Na terça-feira, 18, o ministro de Minas e Energia, Alexandre Silveira, anunciou que o Brasil foi aprovado para integrar um fórum de diálogo da Opep+, grupo formado por países aliados à Organização dos Países Exportadores de Petróleo (Opep). No entanto, o ministro esclareceu que o Brasil não se tornará membro da Opep+ diretamente. A decisão de se juntar à Carta de Cooperação entre Países Produtores de Petróleo (CoC), fórum consultivo da Opep+, foi tomada durante reunião do Conselho Nacional de Política Energética (CNPE).
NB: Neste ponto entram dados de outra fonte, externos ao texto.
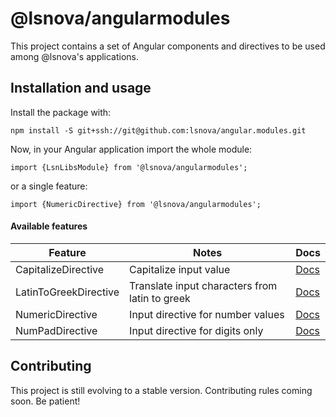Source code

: # @lsnova/angularmodules

This project contains a set of Angular components and directives to be used among @lsnova's applications.

## Installation and usage
Install the package with: 

`npm install -S git+ssh://git@github.com:lsnova/angular.modules.git`

Now, in your Angular application import the whole module:

`import {LsnLibsModule} from '@lsnova/angularmodules';`

or a single feature:

`import {NumericDirective} from '@lsnova/angularmodules';`

#### Available features

| Feature               | Notes                                                  | Docs         |
|-----------------------|--------------------------------------------------------|--------------|
| CapitalizeDirective   | Capitalize input value                                 |   [Docs][2]  |
| LatinToGreekDirective | Translate input characters from latin to greek         |   [Docs][3]  |
| NumericDirective      | Input directive for number values                      |   [Docs][0]  |
| NumPadDirective       | Input directive for digits only                        |   [Docs][1]  |

 [0]: https://github.com/lsnova/angular.modules/tree/master/angular.src/projects/lsn-libs/src/lib/directives/numeric
 [1]: https://github.com/lsnova/angular.modules/tree/master/angular.src/projects/lsn-libs/src/lib/directives/numpad
 [2]: https://github.com/lsnova/angular.modules/tree/master/angular.src/projects/lsn-libs/src/lib/directives/capitalize
 [3]: https://github.com/lsnova/angular.modules/tree/master/angular.src/projects/lsn-libs/src/lib/directives/latin-to-greek

## Contributing

This project is still evolving to a stable version. Contributing rules coming soon. Be patient!
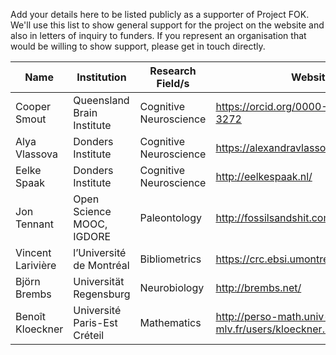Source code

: Add your details here to be listed publicly as a supporter of Project FOK. We'll use this list to 
show general support for the project on the website and also in letters of inquiry to funders. If you 
represent an organisation that would be willing to show support, please get in touch directly. 

Name | Institution | Research Field/s | Website
--- | --- | --- | --- 
Cooper Smout | Queensland Brain Institute | Cognitive Neuroscience | https://orcid.org/0000-0003-1144-3272
Alya Vlassova | Donders Institute | Cognitive Neuroscience | https://alexandravlassova.com/
Eelke Spaak | Donders Institute | Cognitive Neuroscience | http://eelkespaak.nl/
Jon Tennant | Open Science MOOC, IGDORE | Paleontology | http://fossilsandshit.com/
Vincent Larivière | l’Université de Montréal | Bibliometrics | https://crc.ebsi.umontreal.ca/en/
Björn Brembs | Universität Regensburg | Neurobiology | http://brembs.net/
Benoît Kloeckner | Université Paris-Est Créteil | Mathematics | http://perso-math.univ-mlv.fr/users/kloeckner.benoit/index.html
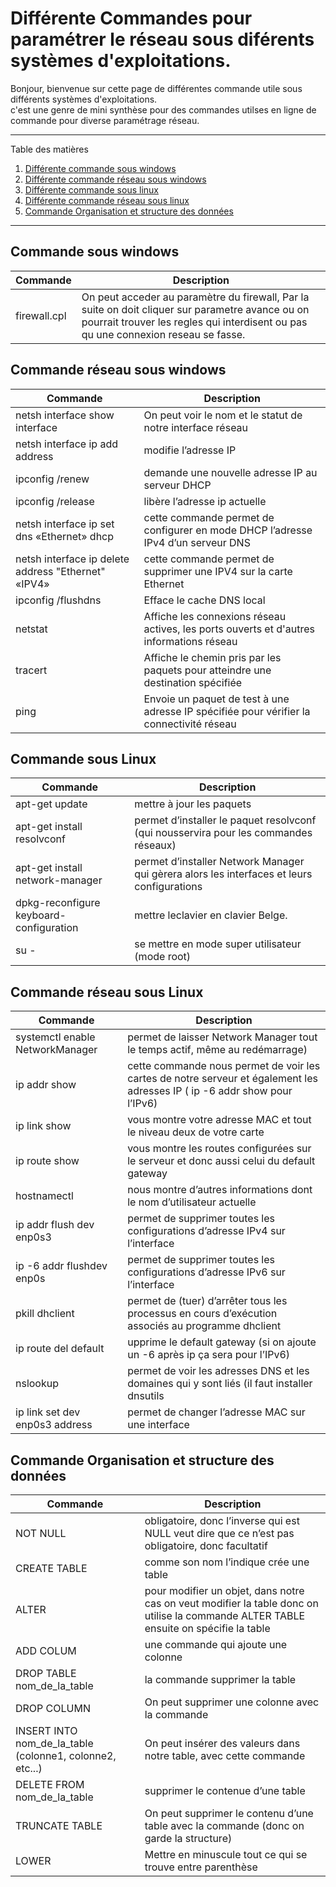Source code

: # Différente Commandes pour paramétrer le réseau sous diférents systèmes d'exploitations. 

Bonjour, bienvenue sur cette page de différentes commande utile sous différents systèmes d'exploitations.<br>
c'est une genre de mini synthèse pour des commandes utilses en ligne de commande pour diverse paramétrage réseau.
*******
Table des matières  
 1. [Différente commande sous windows](#Commande-sous-windows)
 2. [Différente commande réseau sous windows](#Commande-reseau-sous-windows)
 3. [Différente commande sous linux](#Commande-sous-linux)
 4. [Différente commande réseau sous linux](#Commande-reseau-sous-linux)
 5. [Commande Organisation et structure des données](#Commande-Organisation-et-structure-des-données)


*******


<div id='Commande-sous-windows'/> 
 
## Commande sous windows 
| Commande        | Description      |
| ------|-----|
| firewall.cpl | On peut acceder au paramètre du firewall, Par la suite on doit cliquer sur parametre avance ou on pourrait trouver les regles qui interdisent ou pas qu une connexion reseau se fasse.|

<div id='Commande-reseau-sous-windows'/> 
 
## Commande réseau sous windows
| Commande        | Description      |
| ------|-----|
| netsh interface show interface | On peut voir le nom et le statut de notre interface réseau |
| netsh interface ip add address | modifie l’adresse IP |
| ipconfig /renew | demande une nouvelle adresse IP au serveur DHCP |
| ipconfig /release | libère l’adresse ip actuelle |
| netsh interface ip set dns «Ethernet» dhcp | cette commande permet de configurer en mode DHCP l’adresse IPv4 d’un serveur DNS |
| netsh interface ip delete address "Ethernet" «IPV4» | cette commande permet de supprimer une IPV4 sur la carte Ethernet |
| ipconfig /flushdns | Efface le cache DNS local |
| netstat | Affiche les connexions réseau actives, les ports ouverts et d'autres informations réseau |
| tracert | Affiche le chemin pris par les paquets pour atteindre une destination spécifiée |
| ping | Envoie un paquet de test à une adresse IP spécifiée pour vérifier la connectivité réseau |

<div id='Commande-sous-linux'/> 
 
## Commande sous Linux 
| Commande        | Description      |
| ------|-----|
| apt-get update | mettre à jour les paquets |
|apt-get install resolvconf | permet d’installer le paquet resolvconf (qui nousservira pour les commandes réseaux) |
| apt-get install network-manager | permet d’installer Network Manager qui gèrera alors les interfaces et leurs configurations |
| dpkg-reconfigure keyboard-configuration | mettre leclavier en clavier Belge. |
| su - | se mettre en mode super utilisateur (mode root) |

  
<div id='Commande-reseau-sous-linux'/> 
 
## Commande réseau sous Linux
| Commande        | Description      |
| ------|-----|
| systemctl enable NetworkManager | permet de laisser Network Manager tout le temps actif, même au redémarrage) |
| ip addr show | cette commande nous permet de voir les cartes de notre serveur et également les adresses IP ( ip -6 addr show pour l’IPv6) |
| ip link show | vous montre votre adresse MAC et tout le niveau deux de votre carte |
| ip route show | vous montre les routes configurées sur le serveur et donc aussi celui du default gateway |
| hostnamectl | nous montre d’autres informations dont le nom d’utilisateur actuelle |
| ip addr flush dev enp0s3 | permet de supprimer toutes les configurations d’adresse IPv4 sur l’interface|
| ip -6 addr flushdev enp0s | permet de supprimer toutes les configurations d’adresse IPv6 sur l’interface |
| pkill dhclient | permet de (tuer) d’arrêter tous les processus en cours d’exécution associés au programme dhclient |
| ip route del default |upprime le default gateway (si on ajoute un -6 après ip ça sera pour l’IPv6) 
| nslookup | permet de voir les adresses DNS et les domaines qui y sont liés (il faut installer dnsutils  |
| ip link set dev enp0s3 address | permet de changer l’adresse MAC sur une interface |

<div id='Commande Organisation et structure des données'/> 

## Commande Organisation et structure des données
| Commande        | Description      |
| ------|-----|
| NOT NULL | obligatoire, donc l’inverse qui est NULL veut dire que ce n’est pas obligatoire, donc facultatif |
|  CREATE TABLE | comme son nom l’indique crée une table |
|  ALTER | pour modifier un objet, dans notre cas on veut modifier la table donc on utilise la commande ALTER TABLE ensuite on spécifie la table |
| ADD COLUM |  une commande qui ajoute une colonne |
| DROP TABLE nom_de_la_table | la commande supprimer la table |
| DROP COLUMN | On peut supprimer une colonne avec la commande |
| INSERT INTO nom_de_la_table (colonne1, colonne2, etc...) | On peut insérer des valeurs dans notre table, avec cette commande |
| DELETE FROM nom_de_la_table | supprimer le contenue d’une table |
| TRUNCATE TABLE | On peut supprimer le contenu d’une table avec la commande (donc on garde la structure) |
| LOWER | Mettre en minuscule tout ce qui se trouve entre parenthèse |


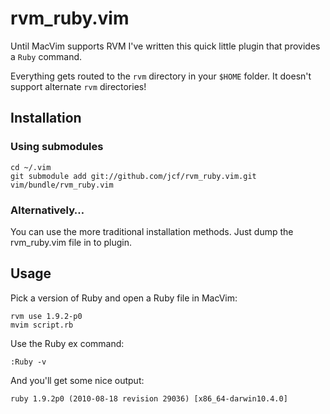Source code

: # rvm_ruby.vim

Until MacVim supports RVM I've written this quick little plugin that provides a
`Ruby` command.

Everything gets routed to the `rvm` directory in your `$HOME` folder. It
doesn't support alternate `rvm` directories!

## Installation

### Using submodules

    cd ~/.vim
    git submodule add git://github.com/jcf/rvm_ruby.vim.git vim/bundle/rvm_ruby.vim

### Alternatively…

You can use the more traditional installation methods. Just dump the
rvm_ruby.vim file in to plugin.

## Usage

Pick a version of Ruby and open a Ruby file in MacVim:

    rvm use 1.9.2-p0
    mvim script.rb

Use the Ruby ex command:

    :Ruby -v

And you'll get some nice output:

    ruby 1.9.2p0 (2010-08-18 revision 29036) [x86_64-darwin10.4.0]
De acordo com Silveira, o fórum tem como objetivo discutir estratégias entre os países produtores de petróleo. Ele reforçou que o Brasil não deve sentir vergonha de sua posição como produtor de petróleo, pois o país precisa de crescimento para gerar empregos, renda e tributos, que são essenciais para áreas como educação, saúde e segurança. Além disso, o petróleo continua sendo uma fonte energética importante no cenário global. A adesão ao Fórum de Diálogo da Opep+ não impõe nenhuma obrigação vinculante ao Brasil, conforme explicou o ministro, que destacou que o país foi convidado para fazer parte da carta de cooperação.
A Opep e seus membros
A Organização dos Países Exportadores de Petróleo (Opep) foi criada em 1960 em Bagdá, Iraque, com a adesão de cinco países fundadores: Irã, Iraque, Kuwait, Arábia Saudita e Venezuela. Com o tempo, outros países se juntaram à Opep, formando os membros plenos. Hoje, os países integrantes incluem:
Líbia (1962)
Emirados Árabes Unidos (1967)
Argélia (1969)
Nigéria (1971)
Gabão (1975)
Angola (2007)
Guiné Equatorial (2017)
Congo (2018)
O que é a Opep+?
A Opep+ é uma versão expandida da Opep, que inclui os 13 membros originais e outros dez países aliados, como a Rússia, que é o maior parceiro dentro desse grupo. Esses países colaboram com as iniciativas da Opep, mas sem direito a voto na organização. Os países membros da Opep+ são:
Rússia
Cazaquistão
Bahrein
Brunei
Malásia
Azerbaijão
México
Sudão
Sudão do Sul
Omã
Inclusão do Brasil nas agências internacionais
Além da adesão ao Fórum da Opep+, o CNPE também aprovou a inclusão do Brasil como membro da Agência Internacional de Energia (AIE) e da Agência Internacional para as Energias Renováveis (Irena). O ministro Silveira já havia anunciado, durante uma visita oficial a Abu Dhabi no início do ano, a retomada do processo de adesão do Brasil à Irena, que havia sido interrompido durante o governo de Jair Bolsonaro.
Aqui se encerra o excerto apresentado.